Preparation info

  • Difficulty


  • Makes


Appears in

Cooking at the Merchant House

By Shaun Hill

Published 2000

  • About

Madeleines were a favourite of Proust and good versions can be bought ready made. You will need to invest in a madeleine tray with small indentations to make petit four-sized versions.

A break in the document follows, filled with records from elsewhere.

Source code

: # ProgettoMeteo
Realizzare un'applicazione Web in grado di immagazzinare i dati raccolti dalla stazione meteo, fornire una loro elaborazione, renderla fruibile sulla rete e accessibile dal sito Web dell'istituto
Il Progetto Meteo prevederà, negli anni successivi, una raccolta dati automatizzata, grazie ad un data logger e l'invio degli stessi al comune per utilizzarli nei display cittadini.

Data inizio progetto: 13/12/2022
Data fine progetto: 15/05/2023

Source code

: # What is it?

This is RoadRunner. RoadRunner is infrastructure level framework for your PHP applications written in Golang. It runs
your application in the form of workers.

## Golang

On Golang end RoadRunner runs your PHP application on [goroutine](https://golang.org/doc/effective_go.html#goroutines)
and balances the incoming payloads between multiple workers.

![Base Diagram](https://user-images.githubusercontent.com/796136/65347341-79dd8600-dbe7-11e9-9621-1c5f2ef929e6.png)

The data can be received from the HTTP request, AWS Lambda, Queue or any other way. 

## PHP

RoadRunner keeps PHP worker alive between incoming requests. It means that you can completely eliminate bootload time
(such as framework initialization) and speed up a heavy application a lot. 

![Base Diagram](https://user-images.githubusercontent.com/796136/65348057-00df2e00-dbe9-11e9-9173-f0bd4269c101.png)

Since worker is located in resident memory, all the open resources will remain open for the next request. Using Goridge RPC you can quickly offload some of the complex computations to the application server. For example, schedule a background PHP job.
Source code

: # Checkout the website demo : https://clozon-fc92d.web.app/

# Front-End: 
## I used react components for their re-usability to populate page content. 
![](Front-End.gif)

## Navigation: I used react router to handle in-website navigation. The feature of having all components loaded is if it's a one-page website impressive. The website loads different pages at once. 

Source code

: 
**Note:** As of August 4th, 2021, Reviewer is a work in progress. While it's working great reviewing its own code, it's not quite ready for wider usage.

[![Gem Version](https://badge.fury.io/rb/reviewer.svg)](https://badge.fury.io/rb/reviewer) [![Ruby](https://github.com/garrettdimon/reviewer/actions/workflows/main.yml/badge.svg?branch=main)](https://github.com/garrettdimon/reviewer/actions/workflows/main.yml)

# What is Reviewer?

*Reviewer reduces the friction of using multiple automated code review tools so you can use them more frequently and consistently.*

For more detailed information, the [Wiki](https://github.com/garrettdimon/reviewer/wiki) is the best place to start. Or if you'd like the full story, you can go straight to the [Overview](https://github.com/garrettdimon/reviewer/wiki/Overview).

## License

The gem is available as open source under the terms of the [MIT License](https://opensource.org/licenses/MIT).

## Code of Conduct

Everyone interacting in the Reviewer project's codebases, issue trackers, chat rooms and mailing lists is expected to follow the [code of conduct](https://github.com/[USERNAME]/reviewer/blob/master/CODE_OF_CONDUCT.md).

  • 100g ( oz/7 tablespoons) unsalted butter, plus extra for greasing
  • 3 egg whites
  • 200g (7 oz/1 cup) caster (granulated) sugar
  • 50g (2 oz/½ cup) plain (all-purpose) flour
  • 50g (2 oz/½ cup) ground almonds
  • 1 tablespoon honey


Heat the butter in a small saucepan until it melts and begins to colour, then set aside to cool.

Whisk the egg whites until stiff. In a separate bowl, mix together the sugar, flour and ground almonds. Fold the dry ingredients into the egg whites and then add the butter and honey.

Melt the extra butter for greasing and brush each indentation of the madeleine pan with it. Fill the indentations with the cake mixture and refrigerate for at least 1 hour.

Heat the oven to 190°C (375°F/Gas 5). Bake the madeleines for 15 minutes. Remove from the oven and leave to stand for 1 to 2 minutes before transferring to a wire rack to cool.